■ **EXERCISE DESCRIPTION**
The job is to output each record exactly as it stands, pictures excluded.

"""

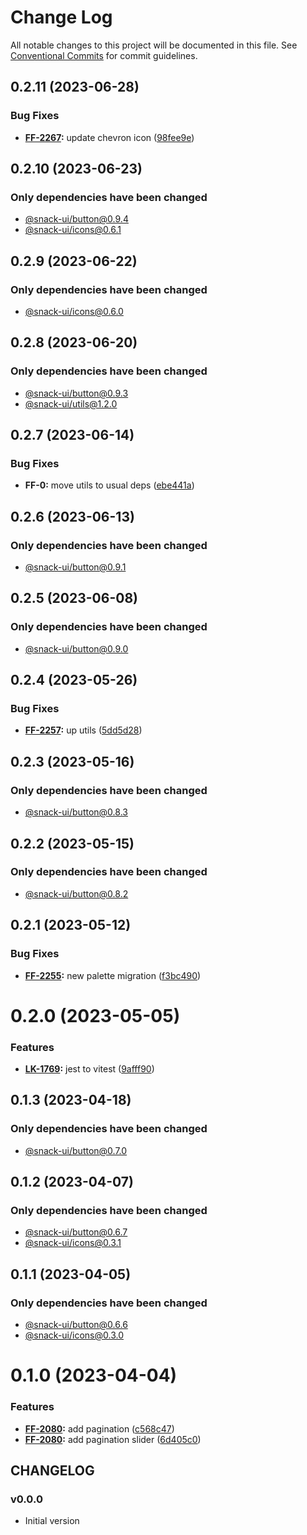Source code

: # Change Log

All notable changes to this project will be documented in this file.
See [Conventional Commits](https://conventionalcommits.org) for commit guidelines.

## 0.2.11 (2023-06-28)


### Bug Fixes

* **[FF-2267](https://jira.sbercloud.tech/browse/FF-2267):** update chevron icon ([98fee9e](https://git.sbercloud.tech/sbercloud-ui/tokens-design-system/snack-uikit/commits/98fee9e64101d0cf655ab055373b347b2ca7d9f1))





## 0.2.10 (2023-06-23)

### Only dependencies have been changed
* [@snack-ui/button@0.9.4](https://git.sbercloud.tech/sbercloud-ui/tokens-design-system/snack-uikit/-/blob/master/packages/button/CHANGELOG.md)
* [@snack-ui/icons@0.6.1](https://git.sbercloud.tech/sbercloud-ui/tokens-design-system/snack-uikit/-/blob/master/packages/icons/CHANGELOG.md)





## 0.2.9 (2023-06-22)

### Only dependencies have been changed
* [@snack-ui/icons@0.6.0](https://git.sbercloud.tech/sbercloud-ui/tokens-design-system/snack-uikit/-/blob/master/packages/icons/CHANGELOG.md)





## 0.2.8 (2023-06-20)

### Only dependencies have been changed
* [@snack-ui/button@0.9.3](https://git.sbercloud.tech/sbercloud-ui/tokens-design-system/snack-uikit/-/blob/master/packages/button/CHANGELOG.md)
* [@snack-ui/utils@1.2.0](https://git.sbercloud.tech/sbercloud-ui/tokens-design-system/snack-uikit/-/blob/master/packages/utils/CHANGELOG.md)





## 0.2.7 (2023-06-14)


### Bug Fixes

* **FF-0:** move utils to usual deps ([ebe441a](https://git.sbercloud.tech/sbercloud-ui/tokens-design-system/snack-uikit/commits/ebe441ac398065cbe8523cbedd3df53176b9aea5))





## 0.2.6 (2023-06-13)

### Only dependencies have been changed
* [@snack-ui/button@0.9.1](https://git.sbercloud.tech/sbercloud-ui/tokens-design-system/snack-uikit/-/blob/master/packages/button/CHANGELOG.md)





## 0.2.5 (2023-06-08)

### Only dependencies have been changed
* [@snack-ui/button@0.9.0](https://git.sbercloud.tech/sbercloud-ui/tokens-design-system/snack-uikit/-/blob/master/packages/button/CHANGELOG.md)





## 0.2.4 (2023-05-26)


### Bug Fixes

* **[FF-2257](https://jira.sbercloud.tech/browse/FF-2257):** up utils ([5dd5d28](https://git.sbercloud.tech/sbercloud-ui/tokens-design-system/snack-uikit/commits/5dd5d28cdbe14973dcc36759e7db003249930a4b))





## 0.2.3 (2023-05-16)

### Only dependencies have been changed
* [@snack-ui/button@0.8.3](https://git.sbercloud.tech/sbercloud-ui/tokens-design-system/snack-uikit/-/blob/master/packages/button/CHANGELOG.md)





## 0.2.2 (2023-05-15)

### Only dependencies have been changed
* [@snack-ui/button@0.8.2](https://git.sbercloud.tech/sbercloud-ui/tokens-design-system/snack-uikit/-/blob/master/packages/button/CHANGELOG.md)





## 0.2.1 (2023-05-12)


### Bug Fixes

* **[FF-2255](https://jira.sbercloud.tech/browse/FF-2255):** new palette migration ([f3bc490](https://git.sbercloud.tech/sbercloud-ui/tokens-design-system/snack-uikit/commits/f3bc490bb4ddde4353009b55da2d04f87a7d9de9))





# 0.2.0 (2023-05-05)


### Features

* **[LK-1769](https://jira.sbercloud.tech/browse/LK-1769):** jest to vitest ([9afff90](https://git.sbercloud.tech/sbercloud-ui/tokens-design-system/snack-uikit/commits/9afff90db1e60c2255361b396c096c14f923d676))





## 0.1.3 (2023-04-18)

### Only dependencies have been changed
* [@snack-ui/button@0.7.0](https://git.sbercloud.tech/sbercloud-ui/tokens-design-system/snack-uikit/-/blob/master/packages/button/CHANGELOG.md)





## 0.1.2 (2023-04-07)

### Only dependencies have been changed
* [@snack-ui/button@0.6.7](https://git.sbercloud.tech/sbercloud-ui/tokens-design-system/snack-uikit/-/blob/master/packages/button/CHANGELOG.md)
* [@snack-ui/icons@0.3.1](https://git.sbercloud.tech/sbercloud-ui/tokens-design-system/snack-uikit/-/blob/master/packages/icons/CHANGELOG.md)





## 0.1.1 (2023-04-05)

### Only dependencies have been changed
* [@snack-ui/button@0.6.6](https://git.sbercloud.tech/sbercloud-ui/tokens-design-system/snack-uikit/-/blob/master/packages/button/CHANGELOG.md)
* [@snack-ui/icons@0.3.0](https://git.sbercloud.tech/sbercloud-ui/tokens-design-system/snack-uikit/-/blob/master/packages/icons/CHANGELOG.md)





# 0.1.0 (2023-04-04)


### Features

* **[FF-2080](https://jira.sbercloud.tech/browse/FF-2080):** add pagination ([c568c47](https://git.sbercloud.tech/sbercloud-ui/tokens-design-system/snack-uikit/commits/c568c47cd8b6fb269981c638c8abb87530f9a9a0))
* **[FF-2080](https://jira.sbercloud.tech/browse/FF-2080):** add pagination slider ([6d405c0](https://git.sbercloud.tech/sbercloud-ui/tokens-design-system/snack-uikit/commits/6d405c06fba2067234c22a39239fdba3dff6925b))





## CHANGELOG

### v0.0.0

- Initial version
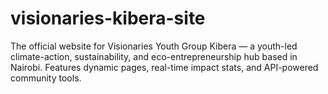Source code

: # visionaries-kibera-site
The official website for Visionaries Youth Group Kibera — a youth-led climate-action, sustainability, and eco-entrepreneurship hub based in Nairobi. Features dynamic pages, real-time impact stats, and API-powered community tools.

"""

■ **EXERCISE SOLUTION**
Source code

: # Change Log

All notable changes to this project will be documented in this file.
See [Conventional Commits](https://conventionalcommits.org) for commit guidelines.

## 0.2.11 (2023-06-28)


### Bug Fixes

* **[FF-2267](https://jira.sbercloud.tech/browse/FF-2267):** update chevron icon ([98fee9e](https://git.sbercloud.tech/sbercloud-ui/tokens-design-system/snack-uikit/commits/98fee9e64101d0cf655ab055373b347b2ca7d9f1))





## 0.2.10 (2023-06-23)

### Only dependencies have been changed
* [@snack-ui/button@0.9.4](https://git.sbercloud.tech/sbercloud-ui/tokens-design-system/snack-uikit/-/blob/master/packages/button/CHANGELOG.md)
* [@snack-ui/icons@0.6.1](https://git.sbercloud.tech/sbercloud-ui/tokens-design-system/snack-uikit/-/blob/master/packages/icons/CHANGELOG.md)





## 0.2.9 (2023-06-22)

### Only dependencies have been changed
* [@snack-ui/icons@0.6.0](https://git.sbercloud.tech/sbercloud-ui/tokens-design-system/snack-uikit/-/blob/master/packages/icons/CHANGELOG.md)





## 0.2.8 (2023-06-20)

### Only dependencies have been changed
* [@snack-ui/button@0.9.3](https://git.sbercloud.tech/sbercloud-ui/tokens-design-system/snack-uikit/-/blob/master/packages/button/CHANGELOG.md)
* [@snack-ui/utils@1.2.0](https://git.sbercloud.tech/sbercloud-ui/tokens-design-system/snack-uikit/-/blob/master/packages/utils/CHANGELOG.md)





## 0.2.7 (2023-06-14)


### Bug Fixes

* **FF-0:** move utils to usual deps ([ebe441a](https://git.sbercloud.tech/sbercloud-ui/tokens-design-system/snack-uikit/commits/ebe441ac398065cbe8523cbedd3df53176b9aea5))





## 0.2.6 (2023-06-13)

### Only dependencies have been changed
* [@snack-ui/button@0.9.1](https://git.sbercloud.tech/sbercloud-ui/tokens-design-system/snack-uikit/-/blob/master/packages/button/CHANGELOG.md)





## 0.2.5 (2023-06-08)

### Only dependencies have been changed
* [@snack-ui/button@0.9.0](https://git.sbercloud.tech/sbercloud-ui/tokens-design-system/snack-uikit/-/blob/master/packages/button/CHANGELOG.md)





## 0.2.4 (2023-05-26)


### Bug Fixes

* **[FF-2257](https://jira.sbercloud.tech/browse/FF-2257):** up utils ([5dd5d28](https://git.sbercloud.tech/sbercloud-ui/tokens-design-system/snack-uikit/commits/5dd5d28cdbe14973dcc36759e7db003249930a4b))





## 0.2.3 (2023-05-16)

### Only dependencies have been changed
* [@snack-ui/button@0.8.3](https://git.sbercloud.tech/sbercloud-ui/tokens-design-system/snack-uikit/-/blob/master/packages/button/CHANGELOG.md)





## 0.2.2 (2023-05-15)

### Only dependencies have been changed
* [@snack-ui/button@0.8.2](https://git.sbercloud.tech/sbercloud-ui/tokens-design-system/snack-uikit/-/blob/master/packages/button/CHANGELOG.md)





## 0.2.1 (2023-05-12)


### Bug Fixes

* **[FF-2255](https://jira.sbercloud.tech/browse/FF-2255):** new palette migration ([f3bc490](https://git.sbercloud.tech/sbercloud-ui/tokens-design-system/snack-uikit/commits/f3bc490bb4ddde4353009b55da2d04f87a7d9de9))





# 0.2.0 (2023-05-05)


### Features

* **[LK-1769](https://jira.sbercloud.tech/browse/LK-1769):** jest to vitest ([9afff90](https://git.sbercloud.tech/sbercloud-ui/tokens-design-system/snack-uikit/commits/9afff90db1e60c2255361b396c096c14f923d676))





## 0.1.3 (2023-04-18)

### Only dependencies have been changed
* [@snack-ui/button@0.7.0](https://git.sbercloud.tech/sbercloud-ui/tokens-design-system/snack-uikit/-/blob/master/packages/button/CHANGELOG.md)





## 0.1.2 (2023-04-07)

### Only dependencies have been changed
* [@snack-ui/button@0.6.7](https://git.sbercloud.tech/sbercloud-ui/tokens-design-system/snack-uikit/-/blob/master/packages/button/CHANGELOG.md)
* [@snack-ui/icons@0.3.1](https://git.sbercloud.tech/sbercloud-ui/tokens-design-system/snack-uikit/-/blob/master/packages/icons/CHANGELOG.md)





## 0.1.1 (2023-04-05)

### Only dependencies have been changed
* [@snack-ui/button@0.6.6](https://git.sbercloud.tech/sbercloud-ui/tokens-design-system/snack-uikit/-/blob/master/packages/button/CHANGELOG.md)
* [@snack-ui/icons@0.3.0](https://git.sbercloud.tech/sbercloud-ui/tokens-design-system/snack-uikit/-/blob/master/packages/icons/CHANGELOG.md)





# 0.1.0 (2023-04-04)


### Features

* **[FF-2080](https://jira.sbercloud.tech/browse/FF-2080):** add pagination ([c568c47](https://git.sbercloud.tech/sbercloud-ui/tokens-design-system/snack-uikit/commits/c568c47cd8b6fb269981c638c8abb87530f9a9a0))
* **[FF-2080](https://jira.sbercloud.tech/browse/FF-2080):** add pagination slider ([6d405c0](https://git.sbercloud.tech/sbercloud-ui/tokens-design-system/snack-uikit/commits/6d405c06fba2067234c22a39239fdba3dff6925b))





## CHANGELOG

### v0.0.0

- Initial version
Source code

: # visionaries-kibera-site
The official website for Visionaries Youth Group Kibera — a youth-led climate-action, sustainability, and eco-entrepreneurship hub based in Nairobi. Features dynamic pages, real-time impact stats, and API-powered community tools.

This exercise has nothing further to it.